Whitepaper: What is DataOps?

What is DataOps?

Let us propose an answer to the question, What is DataOps? We believe that the essence of this new DataOps approach to data management lies in scalability and repeatability. A DataOps practice can open data access to more stakeholders within an organization, further increasing capacity for scale. In fact, a recent survey found 70% of companies have plans to hire in DataOps.

Tactically speaking, DataOps takes care of the grunt work typically placed on IT or data engineers. This includes integrating with data sources, performing transformations, converting data formats, and writing or delivering data to its required destination.
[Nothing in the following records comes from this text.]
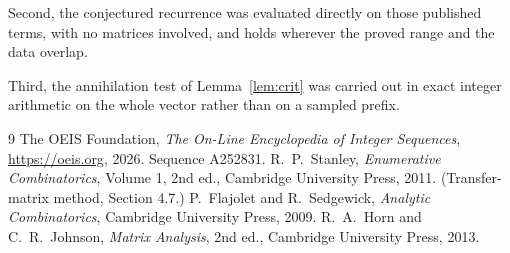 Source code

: \documentclass[11pt,a4paper]{article}
\theoremstyle{plain}
\theoremstyle{definition}
\begin{document}
Second, the conjectured recurrence was evaluated directly on those published terms, with no
matrices involved, and holds wherever the proved range and the data overlap.

Third, the annihilation test of Lemma~\ref{lem:crit} was carried out in exact integer
arithmetic on the whole vector rather than on a sampled prefix.

\begin{thebibliography}{9}
 The OEIS Foundation, \emph{The On-Line Encyclopedia of Integer
Sequences}, \url{https://oeis.org}, 2026. Sequence A252831.
 R.~P.~Stanley, \emph{Enumerative Combinatorics}, Volume 1, 2nd ed.,
Cambridge University Press, 2011. (Transfer-matrix method, Section 4.7.)
 P.~Flajolet and R.~Sedgewick, \emph{Analytic Combinatorics}, Cambridge
University Press, 2009.
 R.~A.~Horn and C.~R.~Johnson, \emph{Matrix Analysis}, 2nd ed., Cambridge
University Press, 2013.
\end{thebibliography}
\end{document}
DataOps also encompasses the monitoring and governance of these data flows while ensuring security.

Defining What is DataOps

DataOps is an organization-wide data management practice that controls the flow of data from source to value, with the goal of speeding up the process of deriving value from data.
The outcome is scalable, repeatable, and predictable data flows for data engineers, data scientists, and business users.
DataOps is as much about people as it is about tools and processes.

Ops roles centered around infrastructure have been common starting with Network Operations in 1960s, Security Ops, and more recently Devops is helping companies ship better software faster. However, when it comes to data, the stakeholders that care about and interact with data in a company are far broader than those who interact with infrastructure or servers.
Another example of Ops success is found in the world of online advertising. At companies like Google and Facebook, advertising operations (AdOps) specialists help make sure ad campaigns are delivering results for large advertisers. Through deep subject matter expertise, data fluency, and analytical chops, AdOps managers can often maximize campaign performance and troubleshoot issues. They are not data engineers, but they must process data nonetheless. Because tools have been built to help scale their work, they are able to solve problems before they land on product or engineering’s plate. Online advertising would not be able to scale to millions of advertisers and billions of dollars without the AdOps function making sure things run smoothly.
At Nexla we believe that restricting DataOps to the purview of the engineering team or data team can be a narrow view, for reasons we’ll explore in the next section. The more “data leverage” you can create in an organization, the more likely you are to be successful.
Ultimately, DataOps is not just about tools and processes. It represents a greater cultural shift that breaks down the silos between what has traditionally been viewed as “data backend” that produces usable data and “data frontend” that derives value from data”. Only by enabling more users within their data systems can companies realize the economic benefits of becoming data-driven.

Why DataOps now?

In today’s environment, the number of data flows a company has to manage is never-ending. Because the volume, velocity, and variety of data are increasing, companies need a new way to manage this complexity. In order to maximize data efficiency and value creation, scalability and repeatability of data work are essential.
The tasks of data prep, integration, monitoring, and governance tasks have been done for decades. What is new now? We believe there are five transformational forces that are changing the game.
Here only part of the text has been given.